We’ll simulate eventual consistency by:

1. Creating multiple nodes representing a distributed system.
2. Implementing an asynchronous replication mechanism for propagating updates.
3. Testing data convergence across nodes.

Setting Up the Environment

Install Python and required libraries:

pip install flask requests threading

Node Implementation

Each node in our distributed key-value store will:

1. Store data in memory.
2. Handle writes locally and propagate changes to other nodes asynchronously.

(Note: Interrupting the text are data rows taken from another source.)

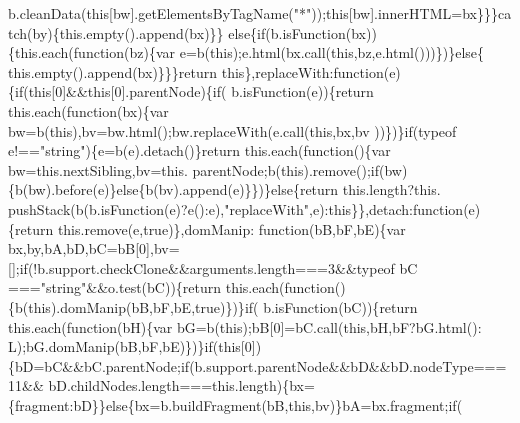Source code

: \begin{DoxyCode}
{      b.cleanData(\textcolor{keyword}{this}[bw].getElementsByTagName(\textcolor{stringliteral}{"*"}));\textcolor{keyword}{this}[bw].innerHTML=bx\}\}\}\textcolor{keywordflow}{catch}(by)\{this.empty().append(bx)\}\}\textcolor{keywordflow}{
      else}\{\textcolor{keywordflow}{if}(b.isFunction(bx))\{this.each(\textcolor{keyword}{function}(bz)\{var e=b(\textcolor{keyword}{this});e.html(bx.call(\textcolor{keyword}{this},bz,e.html()))\})\}\textcolor{keywordflow}{else}\{
      this.empty().append(bx)\}\}\}\textcolor{keywordflow}{return} \textcolor{keyword}{this}\},replaceWith:\textcolor{keyword}{function}(e)\{\textcolor{keywordflow}{if}(\textcolor{keyword}{this}[0]&&\textcolor{keyword}{this}[0].parentNode)\{\textcolor{keywordflow}{if}(
      b.isFunction(e))\{\textcolor{keywordflow}{return} this.each(\textcolor{keyword}{function}(bx)\{var bw=b(\textcolor{keyword}{this}),bv=bw.html();bw.replaceWith(e.call(\textcolor{keyword}{this},bx,bv
      ))\})\}\textcolor{keywordflow}{if}(typeof e!==\textcolor{stringliteral}{"string"})\{e=b(e).detach()\}\textcolor{keywordflow}{return} this.each(\textcolor{keyword}{function}()\{var bw=this.nextSibling,bv=this.
      parentNode;b(\textcolor{keyword}{this}).remove();\textcolor{keywordflow}{if}(bw)\{b(bw).before(e)\}\textcolor{keywordflow}{else}\{b(bv).append(e)\}\})\}\textcolor{keywordflow}{else}\{\textcolor{keywordflow}{return} this.length?this.
      pushStack(b(b.isFunction(e)?e():e),\textcolor{stringliteral}{"replaceWith"},e):this\}\},detach:function(e)\{\textcolor{keywordflow}{return} this.\textcolor{keyword}{remove}(e,\textcolor{keyword}{true})\},domManip:\textcolor{keyword}{
      function}(bB,bF,bE)\{var bx,by,bA,bD,bC=bB[0],bv=[];\textcolor{keywordflow}{if}(!b.support.checkClone&&arguments.length===3&&typeof bC
      ===\textcolor{stringliteral}{"string"}&&o.test(bC))\{\textcolor{keywordflow}{return} this.each(\textcolor{keyword}{function}()\{b(\textcolor{keyword}{this}).domManip(bB,bF,bE,\textcolor{keyword}{true})\})\}\textcolor{keywordflow}{if}(
      b.isFunction(bC))\{\textcolor{keywordflow}{return} this.each(\textcolor{keyword}{function}(bH)\{var bG=b(\textcolor{keyword}{this});bB[0]=bC.call(\textcolor{keyword}{this},bH,bF?bG.html():
      L);bG.domManip(bB,bF,bE)\})\}\textcolor{keywordflow}{if}(\textcolor{keyword}{this}[0])\{bD=bC&&bC.parentNode;\textcolor{keywordflow}{if}(b.support.parentNode&&bD&&bD.nodeType===11&&
      bD.childNodes.length===\textcolor{keyword}{this}.length)\{bx=\{fragment:bD\}\}\textcolor{keywordflow}{else}\{bx=b.buildFragment(bB,\textcolor{keyword}{this},bv)\}bA=bx.fragment;\textcolor{keywordflow}{if}(
}
\end{DoxyCode}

Here’s the Python code for a single node:

from flask import Flask, request, jsonify
import threading
import requests
import time

app = Flask(__name__)

# In-memory key-value store
store = {}

# List of other nodes in the system
peers = []

# Endpoint to write data to the store
@app.route('/write', methods=['POST'])
def write():
    data = request.get_json()
    key = data['key']
    value = data['value']
    
    # Write to local store
    store[key] = value
    print(f"Updated local store: {store}")
    
    # Propagate changes asynchronously
    threading.Thread(target=propagate_update, args=(key, value)).start()
    
    return jsonify({"status": "success", "message": f"Key {key} updated"}), 200

# Endpoint to replicate data from another node
@app.route('/replicate', methods=['POST'])
def replicate():
    data = request.get_json()
    key = data['key']
    value = data['value']
    
    # Update the local store
    store[key] = value
    print(f"Replicated {key}: {value}. Current store: {store}")
    
    return jsonify({"status": "success"}), 200

# Propagate update to all peer nodes
def propagate_update(key, value):
    for peer in peers:
        try:
            requests.post(f"{peer}/replicate", json={"key": key, "value": value})
        except Exception as e:
            print(f"Failed to replicate to {peer}: {e}")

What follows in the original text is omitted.